Sunday, April 5, 2026

Ikigai, Loob, and the Filipino Architecture of Purpose: A Reflective Synthesis on Self, Work, and Meaning

 by Alan S. Cajes

The Japanese concept of ikigai—often translated as “a reason for being”—invites a simple inquiry: Why do we wake up in the morning? It frames purpose as the convergence of four domains: what we love, what we are good at, what the world needs, and what we can be sustained by economically. Yet, as compelling as this framework is, its deeper philosophical significance emerges only when situated within a broader anthropology of the self.

The text reminds us that ikigai is not the discovery of a singular, grand destiny, but the cultivation of meaning in the ordinary rhythms of life—helping others, mastering a craft, contributing quietly yet meaningfully.

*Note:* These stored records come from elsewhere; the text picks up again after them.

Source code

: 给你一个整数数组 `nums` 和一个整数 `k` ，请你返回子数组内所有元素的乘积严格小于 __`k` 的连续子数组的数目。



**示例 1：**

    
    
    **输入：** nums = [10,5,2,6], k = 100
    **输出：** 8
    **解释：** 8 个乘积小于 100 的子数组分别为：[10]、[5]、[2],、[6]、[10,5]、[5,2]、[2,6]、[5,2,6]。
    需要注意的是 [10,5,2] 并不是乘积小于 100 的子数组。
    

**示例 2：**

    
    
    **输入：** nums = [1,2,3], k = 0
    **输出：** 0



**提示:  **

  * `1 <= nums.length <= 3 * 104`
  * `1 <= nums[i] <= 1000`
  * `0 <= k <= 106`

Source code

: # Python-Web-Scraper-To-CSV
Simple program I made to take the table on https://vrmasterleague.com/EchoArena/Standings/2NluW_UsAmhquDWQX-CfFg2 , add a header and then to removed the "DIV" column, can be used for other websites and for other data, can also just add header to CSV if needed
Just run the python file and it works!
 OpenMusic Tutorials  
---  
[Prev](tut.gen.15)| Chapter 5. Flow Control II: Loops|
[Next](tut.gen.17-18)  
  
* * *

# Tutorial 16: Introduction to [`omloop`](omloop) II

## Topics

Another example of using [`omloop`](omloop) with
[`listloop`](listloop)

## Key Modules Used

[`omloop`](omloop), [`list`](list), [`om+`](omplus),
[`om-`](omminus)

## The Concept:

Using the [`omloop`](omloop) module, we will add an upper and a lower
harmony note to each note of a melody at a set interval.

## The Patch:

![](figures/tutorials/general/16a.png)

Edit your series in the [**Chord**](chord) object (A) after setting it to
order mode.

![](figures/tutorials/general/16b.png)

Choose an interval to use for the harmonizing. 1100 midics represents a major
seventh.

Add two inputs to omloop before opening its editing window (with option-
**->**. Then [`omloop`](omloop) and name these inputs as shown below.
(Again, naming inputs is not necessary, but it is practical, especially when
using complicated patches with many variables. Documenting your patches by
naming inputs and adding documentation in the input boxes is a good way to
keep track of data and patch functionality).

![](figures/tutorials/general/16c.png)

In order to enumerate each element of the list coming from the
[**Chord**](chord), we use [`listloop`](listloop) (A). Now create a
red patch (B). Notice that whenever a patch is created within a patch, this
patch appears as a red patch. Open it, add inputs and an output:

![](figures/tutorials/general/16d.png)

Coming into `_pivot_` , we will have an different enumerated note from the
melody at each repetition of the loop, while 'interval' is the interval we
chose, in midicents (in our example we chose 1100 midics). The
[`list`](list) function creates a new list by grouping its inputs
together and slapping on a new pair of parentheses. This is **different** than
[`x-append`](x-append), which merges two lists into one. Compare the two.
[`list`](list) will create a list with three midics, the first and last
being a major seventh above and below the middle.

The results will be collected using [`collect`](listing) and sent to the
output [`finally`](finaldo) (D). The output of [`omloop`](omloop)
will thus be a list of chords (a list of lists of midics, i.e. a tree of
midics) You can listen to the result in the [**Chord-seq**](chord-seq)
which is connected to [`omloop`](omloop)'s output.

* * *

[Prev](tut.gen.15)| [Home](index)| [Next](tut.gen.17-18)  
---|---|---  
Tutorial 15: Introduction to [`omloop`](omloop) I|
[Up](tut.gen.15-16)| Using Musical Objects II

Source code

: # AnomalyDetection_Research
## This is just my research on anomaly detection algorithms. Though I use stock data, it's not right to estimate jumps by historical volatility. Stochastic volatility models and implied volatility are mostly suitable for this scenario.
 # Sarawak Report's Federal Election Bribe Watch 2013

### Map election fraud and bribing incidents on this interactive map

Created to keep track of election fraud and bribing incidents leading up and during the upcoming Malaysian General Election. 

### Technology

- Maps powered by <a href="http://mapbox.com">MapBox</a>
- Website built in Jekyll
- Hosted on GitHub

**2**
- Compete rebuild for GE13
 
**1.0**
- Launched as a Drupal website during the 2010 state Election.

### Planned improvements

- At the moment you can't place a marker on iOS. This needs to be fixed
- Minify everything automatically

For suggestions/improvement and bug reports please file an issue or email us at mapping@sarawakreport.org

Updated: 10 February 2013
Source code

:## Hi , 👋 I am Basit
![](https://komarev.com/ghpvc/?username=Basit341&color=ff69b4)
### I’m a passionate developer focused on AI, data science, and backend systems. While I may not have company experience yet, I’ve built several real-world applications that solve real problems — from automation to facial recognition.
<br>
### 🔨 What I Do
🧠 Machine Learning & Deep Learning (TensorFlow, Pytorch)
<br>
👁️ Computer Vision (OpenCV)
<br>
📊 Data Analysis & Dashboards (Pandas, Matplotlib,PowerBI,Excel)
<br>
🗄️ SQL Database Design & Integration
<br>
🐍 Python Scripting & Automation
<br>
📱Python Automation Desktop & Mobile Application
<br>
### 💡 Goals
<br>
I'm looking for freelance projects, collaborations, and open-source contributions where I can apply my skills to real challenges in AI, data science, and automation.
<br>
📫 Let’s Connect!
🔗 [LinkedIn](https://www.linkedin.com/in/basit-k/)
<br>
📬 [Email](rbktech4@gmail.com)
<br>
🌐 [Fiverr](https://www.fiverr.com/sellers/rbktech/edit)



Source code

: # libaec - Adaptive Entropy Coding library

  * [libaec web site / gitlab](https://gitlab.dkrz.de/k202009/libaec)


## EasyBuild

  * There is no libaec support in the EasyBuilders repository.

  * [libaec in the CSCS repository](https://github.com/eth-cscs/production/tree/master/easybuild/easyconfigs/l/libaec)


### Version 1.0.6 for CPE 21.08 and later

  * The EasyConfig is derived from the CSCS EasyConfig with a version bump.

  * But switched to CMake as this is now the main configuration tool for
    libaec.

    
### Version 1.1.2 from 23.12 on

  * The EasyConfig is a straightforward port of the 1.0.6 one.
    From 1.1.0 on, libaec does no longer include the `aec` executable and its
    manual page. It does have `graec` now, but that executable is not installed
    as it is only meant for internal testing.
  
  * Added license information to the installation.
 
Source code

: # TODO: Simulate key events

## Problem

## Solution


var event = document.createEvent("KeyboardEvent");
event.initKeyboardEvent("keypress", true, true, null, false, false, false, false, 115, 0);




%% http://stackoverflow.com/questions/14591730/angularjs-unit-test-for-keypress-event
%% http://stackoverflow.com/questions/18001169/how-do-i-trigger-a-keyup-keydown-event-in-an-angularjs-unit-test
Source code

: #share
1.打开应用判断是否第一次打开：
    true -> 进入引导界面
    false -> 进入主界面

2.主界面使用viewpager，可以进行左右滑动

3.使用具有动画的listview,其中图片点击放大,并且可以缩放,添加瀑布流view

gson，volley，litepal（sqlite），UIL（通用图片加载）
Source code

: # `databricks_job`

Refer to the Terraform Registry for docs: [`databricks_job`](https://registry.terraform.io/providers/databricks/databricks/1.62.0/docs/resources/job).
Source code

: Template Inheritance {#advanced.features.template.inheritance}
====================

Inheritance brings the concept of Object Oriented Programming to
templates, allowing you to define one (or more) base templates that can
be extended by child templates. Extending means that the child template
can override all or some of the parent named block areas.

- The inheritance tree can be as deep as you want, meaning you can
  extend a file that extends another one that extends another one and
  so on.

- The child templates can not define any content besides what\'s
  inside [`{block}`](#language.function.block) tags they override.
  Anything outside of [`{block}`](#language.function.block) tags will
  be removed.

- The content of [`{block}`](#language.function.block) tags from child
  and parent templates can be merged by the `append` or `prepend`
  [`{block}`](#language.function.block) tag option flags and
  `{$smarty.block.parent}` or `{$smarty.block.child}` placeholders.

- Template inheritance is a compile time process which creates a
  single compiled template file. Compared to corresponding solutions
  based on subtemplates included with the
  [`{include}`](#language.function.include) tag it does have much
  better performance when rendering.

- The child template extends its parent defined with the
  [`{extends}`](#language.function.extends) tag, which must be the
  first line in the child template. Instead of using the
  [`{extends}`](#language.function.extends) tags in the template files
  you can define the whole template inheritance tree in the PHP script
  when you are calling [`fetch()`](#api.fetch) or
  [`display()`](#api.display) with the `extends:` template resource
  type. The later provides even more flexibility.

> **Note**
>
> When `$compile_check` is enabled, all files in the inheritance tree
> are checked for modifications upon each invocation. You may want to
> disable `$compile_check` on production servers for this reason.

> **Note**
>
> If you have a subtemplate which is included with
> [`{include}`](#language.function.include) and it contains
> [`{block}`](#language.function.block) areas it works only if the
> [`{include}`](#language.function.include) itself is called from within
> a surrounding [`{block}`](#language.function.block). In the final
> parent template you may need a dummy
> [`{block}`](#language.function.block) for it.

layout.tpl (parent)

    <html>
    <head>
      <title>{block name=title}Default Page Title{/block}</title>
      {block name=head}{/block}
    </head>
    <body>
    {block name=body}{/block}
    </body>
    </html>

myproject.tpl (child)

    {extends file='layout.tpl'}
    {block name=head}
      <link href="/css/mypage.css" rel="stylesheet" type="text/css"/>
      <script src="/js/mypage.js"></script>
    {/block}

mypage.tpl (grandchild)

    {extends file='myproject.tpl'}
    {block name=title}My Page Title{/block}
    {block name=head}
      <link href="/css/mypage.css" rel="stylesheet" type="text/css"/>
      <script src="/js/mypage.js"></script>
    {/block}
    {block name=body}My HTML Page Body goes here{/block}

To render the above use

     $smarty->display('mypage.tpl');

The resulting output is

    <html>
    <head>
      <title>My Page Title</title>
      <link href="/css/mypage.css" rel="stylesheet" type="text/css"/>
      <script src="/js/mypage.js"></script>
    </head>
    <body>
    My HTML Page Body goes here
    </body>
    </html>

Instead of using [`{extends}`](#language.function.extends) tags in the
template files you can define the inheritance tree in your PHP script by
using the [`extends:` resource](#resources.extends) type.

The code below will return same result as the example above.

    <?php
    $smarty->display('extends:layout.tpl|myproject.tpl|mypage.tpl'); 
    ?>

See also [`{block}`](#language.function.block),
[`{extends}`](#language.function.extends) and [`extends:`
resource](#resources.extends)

In this sense, ikigai is less an endpoint than a discipline of alignment.

However, within the Filipino philosophical tradition, this alignment is not merely structural—it is relational, moral, and ontological.

Loob as the Source of Purpose

If ikigai asks what one loves and what one is good at, Filipino thought locates these not in isolated preferences, but in Loob—the inner self that carries intention, integrity, and moral depth.

To act from Loob is to act from a unified self (buo ang loob), where passion and skill are not fragmented expressions but coherent manifestations of being. Here, purpose is not constructed externally; it is unfolded from within.

This resonates with the proposition that being subsists under the conditions that allow it to flourish. Purpose, therefore, is not imposed—it is enabled.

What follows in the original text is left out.